◆ Working data

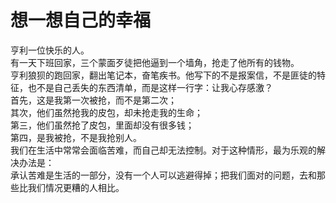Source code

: # 想一想自己的幸福

亨利一位快乐的人。  
有一天下班回家，三个蒙面歹徒把他逼到一个墙角，抢走了他所有的钱物。  
亨利狼狈的跑回家，翻出笔记本，奋笔疾书。他写下的不是报案信，不是匪徒的特征，也不是自己丢失的东西清单，而是这样一行字：让我心存感激？  
首先，这是我第一次被抢，而不是第二次；  
其次，他们虽然抢我的皮包，却未抢走我的生命；  
第三，他们虽然抢了皮包，里面却没有很多钱；  
第四，是我被抢，不是我抢别人。  
我们在生活中常常会面临苦难，而自己却无法控制。对于这种情形，最为乐观的解决办法是：  
承认苦难是生活的一部分，没有一个人可以逃避得掉；把我们面对的问题，去和那些比我们情况更糟的人相比。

◆ Brief
With the pictures omitted, restate every entry above word for word.

◆ Answer to the exercise
Source code

: # 想一想自己的幸福

亨利一位快乐的人。  
有一天下班回家，三个蒙面歹徒把他逼到一个墙角，抢走了他所有的钱物。  
亨利狼狈的跑回家，翻出笔记本，奋笔疾书。他写下的不是报案信，不是匪徒的特征，也不是自己丢失的东西清单，而是这样一行字：让我心存感激？  
首先，这是我第一次被抢，而不是第二次；  
其次，他们虽然抢我的皮包，却未抢走我的生命；  
第三，他们虽然抢了皮包，里面却没有很多钱；  
第四，是我被抢，不是我抢别人。  
我们在生活中常常会面临苦难，而自己却无法控制。对于这种情形，最为乐观的解决办法是：  
承认苦难是生活的一部分，没有一个人可以逃避得掉；把我们面对的问题，去和那些比我们情况更糟的人相比。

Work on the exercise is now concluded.